[TASK ITEM] In the entries below, find the line with "UKHSA Research Profile</a></p>" and the line with "investigation of particulate". Reproduce those two lines and every line between them exactly, and nothing more.
++++++++++
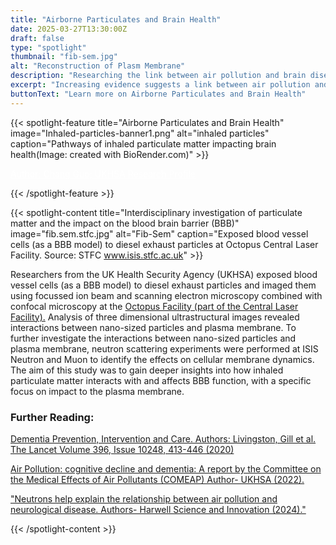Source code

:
 ```yaml
---
title: "Airborne Particulates and Brain Health"
date: 2025-03-27T13:30:00Z
draft: false
type: "spotlight"
thumbnail: "fib-sem.jpg"
alt: "Reconstruction of Plasm Membrane"
description: "Researching the link between air pollution and brain diseases."
excerpt: "Increasing evidence suggests a link between air pollution and brain diseases including Alzheimer&#39s and Parkinson&#39s."
buttonText: "Learn more on Airborne Particulates and Brain Health"
---
```


{{< spotlight-feature title="Airborne Particulates and Brain Health" image="Inhaled-particles-banner1.png" alt="inhaled particles" caption="Pathways of inhaled particulate matter impacting brain health(Image: created with BioRender.com)" >}}
<p><a style="color:white;" href="https://researchportal.ukhsa.gov.uk/en/persons/chang-guo"> Author: Chang Guo; UKHSA Research Profile</a></p>

{{< /spotlight-feature >}}

{{< spotlight-content title="Interdisciplinary investigation of particulate matter and the impact on the blood brain barrier (BBB)" image="fib.sem.stfc.jpg" alt="Fib-Sem" caption="Exposed blood vessel cells (as a BBB model) to diesel exhaust particles at Octopus Central Laser Facility.  Source: STFC www.isis.stfc.ac.uk" >}}
<p>Researchers from the UK Health Security Agency (UKHSA) exposed blood vessel cells (as a BBB model) to diesel exhaust particles and imaged them using focussed ion beam and scanning electron microscopy combined with confocal microscopy at the <a href="https://www.clf.stfc.ac.uk/Pages/Octopus-new.aspx"target="_blank">Octopus Facility (part of the Central Laser Facility).</a> Analysis of three dimensional ultrastructural images revealed interactions between nano-sized particles and plasma membrane. To further investigate the interactions between nano-sized particles and plasma membrane, neutron scattering experiments were performed at ISIS Neutron and Muon to identify the effects on cellular membrane dynamics.  The aim of this study was to gain deeper insights into how inhaled particulate matter interacts with and affects BBB function, with a specific focus on impact to the plasma membrane.</p>
<h3 class="red d-none d-lg-block">Further Reading:</h3>
<p><a href="https://www.thelancet.com/article/S0140-6736(20)30367-6/fulltext#:~:text=New%20evidence%20supports%20adding%20three,%2C%20smoking%2C%20obesity%2C%20depression%2C" target="_blank">Dementia Prevention, Intervention and Care. Authors: Livingston, Gill et al. The Lancet Volume 396, Issue 10248, 413-446 (2020)</a></p>
<p><a href="https://www.gov.uk/government/publications/air-pollution-cognitive-decline-and-dementia" target="_blank">Air Pollution: cognitive decline and dementia: A report by the Committee on the Medical Effects of Air Pollutants (COMEAP)  Author- UKHSA (2022).</a></p>
<p><a href="https://www.harwellcampus.com/neutrons-help-explain-the-relationship-between-air-pollution-and-neurological-disease/" target="_blank">"Neutrons help explain the relationship between air pollution and neurological disease.  Authors- Harwell Science and Innovation (2024)."</a></p>

{{< /spotlight-content >}}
++++++++++
[TASK OUTPUT]
<p><a style="color:white;" href="https://researchportal.ukhsa.gov.uk/en/persons/chang-guo"> Author: Chang Guo; UKHSA Research Profile</a></p>

{{< /spotlight-feature >}}

{{< spotlight-content title="Interdisciplinary investigation of particulate matter and the impact on the blood brain barrier (BBB)" image="fib.sem.stfc.jpg" alt="Fib-Sem" caption="Exposed blood vessel cells (as a BBB model) to diesel exhaust particles at Octopus Central Laser Facility.  Source: STFC www.isis.stfc.ac.uk" >}}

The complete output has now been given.